Pikinini Day or Pikinini festival will be a side show for the upcoming 67th Annual Goroka Show, which is set for the 15th to the 17th of September in Goroka, Eastern Highlands Province (EHP).
Chairlady of the Goroka Show, Keryn Hargreaves said Friday 15th of September is the day the show intends to host the side show, where all the children are expected to get dressed in their traditional attires or “bilas,” to promote and understand their culture.
She said children are the footprints into the future to preserving our culture.
“This is because a lot of culture is dying away now and the way to put the headdresses or bilas or how to put everything on to a person has to be pass on to the younger generation to harness it and to take it onboard, protect it and continue into the future.
Otherwise, if we don’t in the future, we will lose that fabric of where we come from or the sense of identity.

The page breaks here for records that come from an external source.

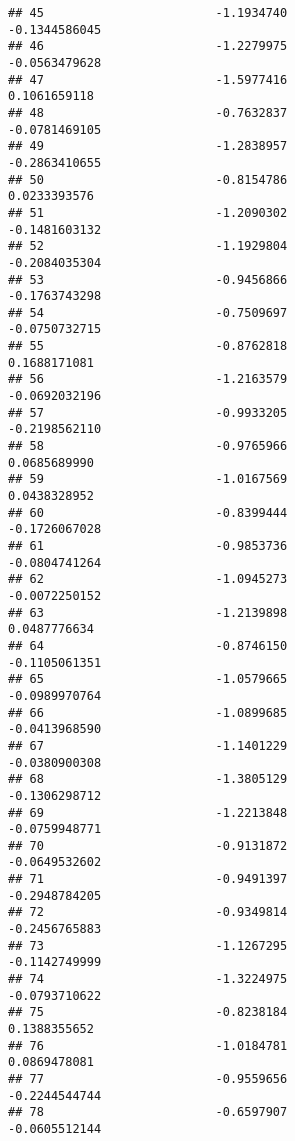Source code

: \documentclass[
]{article}
\begin{document}
\begin{verbatim}
## 45                        -1.1934740                         -0.1344586045
## 46                        -1.2279975                         -0.0563479628
## 47                        -1.5977416                          0.1061659118
## 48                        -0.7632837                         -0.0781469105
## 49                        -1.2838957                         -0.2863410655
## 50                        -0.8154786                          0.0233393576
## 51                        -1.2090302                         -0.1481603132
## 52                        -1.1929804                         -0.2084035304
## 53                        -0.9456866                         -0.1763743298
## 54                        -0.7509697                         -0.0750732715
## 55                        -0.8762818                          0.1688171081
## 56                        -1.2163579                         -0.0692032196
## 57                        -0.9933205                         -0.2198562110
## 58                        -0.9765966                          0.0685689990
## 59                        -1.0167569                          0.0438328952
## 60                        -0.8399444                         -0.1726067028
## 61                        -0.9853736                         -0.0804741264
## 62                        -1.0945273                         -0.0072250152
## 63                        -1.2139898                          0.0487776634
## 64                        -0.8746150                         -0.1105061351
## 65                        -1.0579665                         -0.0989970764
## 66                        -1.0899685                         -0.0413968590
## 67                        -1.1401229                         -0.0380900308
## 68                        -1.3805129                         -0.1306298712
## 69                        -1.2213848                         -0.0759948771
## 70                        -0.9131872                         -0.0649532602
## 71                        -0.9491397                         -0.2948784205
## 72                        -0.9349814                         -0.2456765883
## 73                        -1.1267295                         -0.1142749999
## 74                        -1.3224975                         -0.0793710622
## 75                        -0.8238184                          0.1388355652
## 76                        -1.0184781                          0.0869478081
## 77                        -0.9559656                         -0.2244544744
## 78                        -0.6597907                         -0.0605512144

\end{verbatim}
\end{document}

Therefore, the aim of the Pikinini festival is all about advocating and educating our children on the significance of our cultures.”

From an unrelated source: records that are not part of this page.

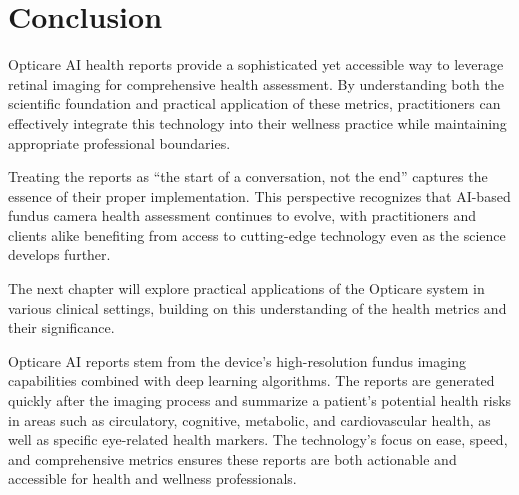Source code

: \documentclass[
  Letterpaper,
]{scrbook}
\begin{document}
\section{Conclusion}\label{conclusion}

Opticare AI health reports provide a sophisticated yet accessible way to
leverage retinal imaging for comprehensive health assessment. By
understanding both the scientific foundation and practical application
of these metrics, practitioners can effectively integrate this
technology into their wellness practice while maintaining appropriate
professional boundaries.

Treating the reports as ``the start of a conversation, not the end''
captures the essence of their proper implementation. This perspective
recognizes that AI-based fundus camera health assessment continues to
evolve, with practitioners and clients alike benefiting from access to
cutting-edge technology even as the science develops further.

The next chapter will explore practical applications of the Opticare
system in various clinical settings, building on this understanding of
the health metrics and their significance.

Opticare AI reports stem from the device's high-resolution fundus
imaging capabilities combined with deep learning algorithms. The reports
are generated quickly after the imaging process and summarize a
patient's potential health risks in areas such as circulatory,
cognitive, metabolic, and cardiovascular health, as well as specific
eye-related health markers. The technology's focus on ease, speed, and
comprehensive metrics ensures these reports are both actionable and
accessible for health and wellness professionals.
\end{document}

Mrs. Hargreaves hopes that the National Cultural Commission (NCC) will see the Pikinini Festival as an integral part of the event and will come onboard in the future to support the festival, through education or school programs, as culture is everyone’s business.
“Culture, we live and breathe with it every day. We are Papua New Guineans, and it is part of us and it is very important that we all play are part in preserving and promoting our culture.
And through the shows is one of the waysthat we come to see that culture is much alive in Papua New Guinea. This year Goroka show will feature 150 sing- sing groups from all the four regions of the country, all the way from Hela in the Highlands to Momase and Southern region.”
She also thanked the NCC as the custodian for all cultural shows and festivals in the country, for their ongoing support towards the Goroka Show.
NCC Executive Director Steven Enomb Kilanda when presenting funding of K20, 000 assistance, emphasized that cultural festivals and shows are the way in keeping the culture alive and encouraged greater participation from mini cultural festivals to provincial shows. He said the NCC was happy to lend their support to the Goroka Show, which is one of the longest running shows in the country.
“We will continue to support Goroka Show and other shows in the country, but we urged those bigger shows to work in closely with the mini shows and festivals established in the rural and urban areas.”
The National Gaming Control Board (NGCB) is the naming rights sponsor for this year’s 67th Goroka Show.